> DATA EXCERPTS
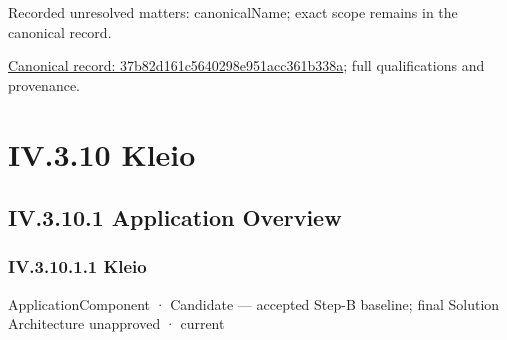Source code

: {\small Recorded unresolved matters: canonicalName; exact scope remains in the canonical record.}\par
{\footnotesize \href{../../../../continuum/application/application-component/37b82d161c5640298e951acc361b338a.md}{Canonical record: 37b82d161c5640298e951acc361b338a}; full qualifications and provenance.}\par
\section*{IV.3.10 Kleio}
\label{navigation:IV.3.10}

\subsection*{IV.3.10.1 Application Overview}
\label{navigation:IV.3.10.1}

\subsubsection*{IV.3.10.1.1 Kleio}
\label{navigation:IV.3.10.1.1}

\label{element:fefda110e2274884ad58906733606efd}
{\small ApplicationComponent · Candidate — accepted Step-B baseline; final Solution Architecture unapproved · current}\par


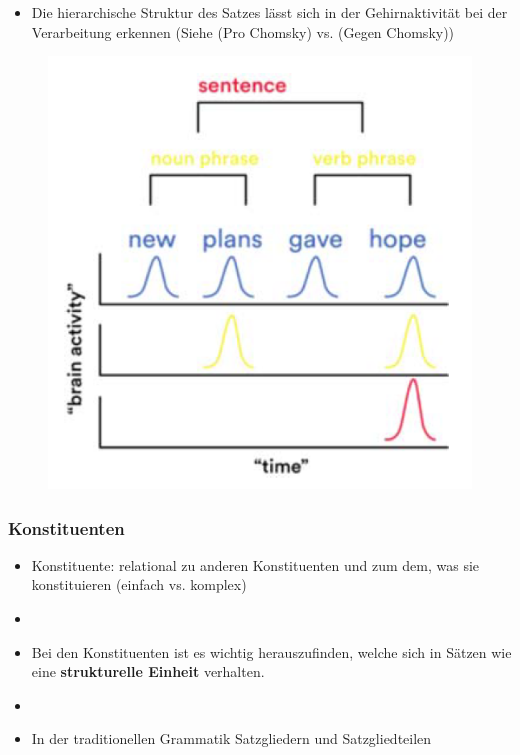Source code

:\begin{frame}

\begin{itemize}
	\item Die hierarchische Struktur des Satzes lässt sich in der Gehirnaktivität bei der Verarbeitung erkennen (Siehe \citet{Devitt15a} (Pro Chomsky) vs. \citet{Boutonnet15a} (Gegen Chomsky))	
\end{itemize}

\begin{figure}
\centering
	\includegraphics[scale=.33]{material/10gehirnaktivitaet}
	\caption{\citep[Quelle:][]{Boutonnet15a}}
\end{figure}

\end{frame}


\begin{frame}
\frametitle{Konstituenten}

\begin{itemize}
	\item Konstituente: relational zu anderen Konstituenten und zum dem, was sie konstituieren (\ras einfach vs. komplex)
	\item[]
	\item Bei den Konstituenten ist es wichtig herauszufinden, welche sich in Sätzen wie eine \textbf{strukturelle Einheit} verhalten.
	\item[]
	\item In der traditionellen Grammatik \ras Satzgliedern und Satzgliedteilen

\end{itemize}

\end{frame}


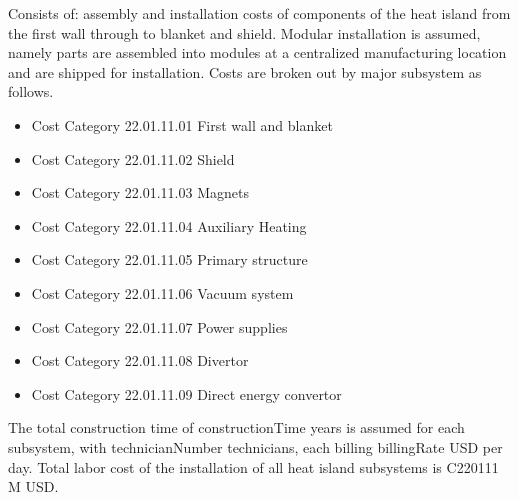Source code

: 
Consists of: assembly and installation costs of components of the heat island from the first wall through to blanket and shield. Modular installation is assumed, namely parts are assembled into modules at a centralized manufacturing location and are shipped for installation. Costs are broken out by major subsystem as follows.

\begin{itemize}
    \item Cost Category 22.01.11.01 First wall and blanket
    \item Cost Category 22.01.11.02 Shield
    \item Cost Category 22.01.11.03 Magnets
    \item Cost Category 22.01.11.04 Auxiliary Heating
    \item Cost Category 22.01.11.05 Primary structure
    \item Cost Category 22.01.11.06 Vacuum system
    \item Cost Category 22.01.11.07 Power supplies
    \item Cost Category 22.01.11.08 Divertor
    \item Cost Category 22.01.11.09 Direct energy convertor
\end{itemize}

The total construction time of constructionTime years is assumed for each subsystem, with technicianNumber technicians, each billing billingRate USD per day.  Total labor cost of the installation of all heat island subsystems is C220111 M USD.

> EXERCISE DESCRIPTION
Please retype the material in full, exactly as it reads, apart from the images.

> COMPLETED EXERCISE
Source code

: {\small Recorded unresolved matters: canonicalName; exact scope remains in the canonical record.}\par
{\footnotesize \href{../../../../continuum/application/application-component/37b82d161c5640298e951acc361b338a.md}{Canonical record: 37b82d161c5640298e951acc361b338a}; full qualifications and provenance.}\par
\section*{IV.3.10 Kleio}
\label{navigation:IV.3.10}

\subsection*{IV.3.10.1 Application Overview}
\label{navigation:IV.3.10.1}

\subsubsection*{IV.3.10.1.1 Kleio}
\label{navigation:IV.3.10.1.1}

\label{element:fefda110e2274884ad58906733606efd}
{\small ApplicationComponent · Candidate — accepted Step-B baseline; final Solution Architecture unapproved · current}\par


Source code

:\begin{frame}

\begin{itemize}
	\item Die hierarchische Struktur des Satzes lässt sich in der Gehirnaktivität bei der Verarbeitung erkennen (Siehe \citet{Devitt15a} (Pro Chomsky) vs. \citet{Boutonnet15a} (Gegen Chomsky))	
\end{itemize}

\begin{figure}
\centering
	\includegraphics[scale=.33]{material/10gehirnaktivitaet}
	\caption{\citep[Quelle:][]{Boutonnet15a}}
\end{figure}

\end{frame}


\begin{frame}
\frametitle{Konstituenten}

\begin{itemize}
	\item Konstituente: relational zu anderen Konstituenten und zum dem, was sie konstituieren (\ras einfach vs. komplex)
	\item[]
	\item Bei den Konstituenten ist es wichtig herauszufinden, welche sich in Sätzen wie eine \textbf{strukturelle Einheit} verhalten.
	\item[]
	\item In der traditionellen Grammatik \ras Satzgliedern und Satzgliedteilen

\end{itemize}

\end{frame}


Source code

: 
Consists of: assembly and installation costs of components of the heat island from the first wall through to blanket and shield. Modular installation is assumed, namely parts are assembled into modules at a centralized manufacturing location and are shipped for installation. Costs are broken out by major subsystem as follows.

\begin{itemize}
    \item Cost Category 22.01.11.01 First wall and blanket
    \item Cost Category 22.01.11.02 Shield
    \item Cost Category 22.01.11.03 Magnets
    \item Cost Category 22.01.11.04 Auxiliary Heating
    \item Cost Category 22.01.11.05 Primary structure
    \item Cost Category 22.01.11.06 Vacuum system
    \item Cost Category 22.01.11.07 Power supplies
    \item Cost Category 22.01.11.08 Divertor
    \item Cost Category 22.01.11.09 Direct energy convertor
\end{itemize}

The total construction time of constructionTime years is assumed for each subsystem, with technicianNumber technicians, each billing billingRate USD per day.  Total labor cost of the installation of all heat island subsystems is C220111 M USD.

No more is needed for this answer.